A Igreja como caminho de comunhão
Outro ponto central da mensagem é a vocação sinodal da Igreja. O Papa reafirma que os cristãos são chamados a caminhar juntos, promovendo unidade e comunhão, sem exclusões ou desigualdades. “Caminhar juntos significa ser tecelões de unidade, partindo da nossa dignidade comum como filhos de Deus”, destaca Francisco. Ele adverte contra atitudes de isolamento, inveja e hipocrisia, enfatizando que a verdadeira jornada cristã envolve escuta mútua e acolhimento.
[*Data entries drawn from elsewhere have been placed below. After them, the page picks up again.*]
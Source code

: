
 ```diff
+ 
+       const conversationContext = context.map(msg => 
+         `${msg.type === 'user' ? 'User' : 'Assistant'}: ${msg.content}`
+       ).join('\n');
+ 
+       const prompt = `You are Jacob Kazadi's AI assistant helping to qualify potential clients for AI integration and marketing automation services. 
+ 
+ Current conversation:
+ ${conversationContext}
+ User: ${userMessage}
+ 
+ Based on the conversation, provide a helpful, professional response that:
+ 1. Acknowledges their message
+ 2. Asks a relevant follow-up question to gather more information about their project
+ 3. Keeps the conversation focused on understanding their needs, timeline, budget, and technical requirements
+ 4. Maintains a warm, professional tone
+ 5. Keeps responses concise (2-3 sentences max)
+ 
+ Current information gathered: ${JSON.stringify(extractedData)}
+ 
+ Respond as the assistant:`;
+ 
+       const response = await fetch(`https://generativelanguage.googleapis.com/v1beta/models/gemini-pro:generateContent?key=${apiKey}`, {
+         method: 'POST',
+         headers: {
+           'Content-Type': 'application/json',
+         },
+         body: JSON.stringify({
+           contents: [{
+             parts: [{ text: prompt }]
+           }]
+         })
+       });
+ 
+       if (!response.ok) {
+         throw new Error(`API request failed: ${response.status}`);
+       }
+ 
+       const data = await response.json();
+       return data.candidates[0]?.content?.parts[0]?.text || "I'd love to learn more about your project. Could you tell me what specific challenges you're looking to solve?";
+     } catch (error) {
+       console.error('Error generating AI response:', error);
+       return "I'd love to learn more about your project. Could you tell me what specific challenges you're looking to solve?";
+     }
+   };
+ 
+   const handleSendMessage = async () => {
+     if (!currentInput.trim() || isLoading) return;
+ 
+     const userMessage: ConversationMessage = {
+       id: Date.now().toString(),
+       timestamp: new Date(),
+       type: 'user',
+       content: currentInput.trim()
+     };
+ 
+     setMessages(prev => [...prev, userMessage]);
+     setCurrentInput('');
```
O pontífice convida os fiéis a uma autoavaliação sobre suas relações no dia a dia. “Somos capazes de caminhar juntos nas famílias, nos ambientes de trabalho, nas comunidades paroquiais? Ou estamos presos a nossas próprias necessidades e fechados em nós mesmos?”, indaga. A Quaresma, segundo Francisco, deve ser um período de conversão à sinodalidade, à colaboração e ao serviço mútuo na construção do Reino de Deus.
A esperança como âncora da fé
Por fim, Francisco conduz a reflexão para a esperança na promessa da ressurreição. Ele recorda que a confiança em Deus é essencial para vencer os desafios da vida e seguir firmes no caminho da fé. Citando o Papa Bento XVI, na encíclica Spe salvi, reforça que o amor de Deus é incondicional e inabalável: “Nada poderá separar-nos do amor de Deus, que está em Cristo Jesus, nosso Senhor”.
Neste contexto, o Papa questiona os fiéis: “Tenho confiança no perdão de Deus? Vivo minha fé com esperança ou me deixo dominar pelo medo e pela incerteza? Minha esperança me impulsiona ao compromisso com a justiça e o cuidado da casa comum?”. Essas reflexões, segundo ele, devem nortear a jornada quaresmal rumo à Páscoa.
Francisco encerra sua mensagem reafirmando que a esperança cristã é uma âncora firme e segura, sustentada pelo amor de Deus. Ele pede a intercessão de Maria, a Mãe da Esperança, para que acompanhe a Igreja em sua caminhada quaresmal e fortaleça a fé dos fiéis neste tempo de renovação espiritual.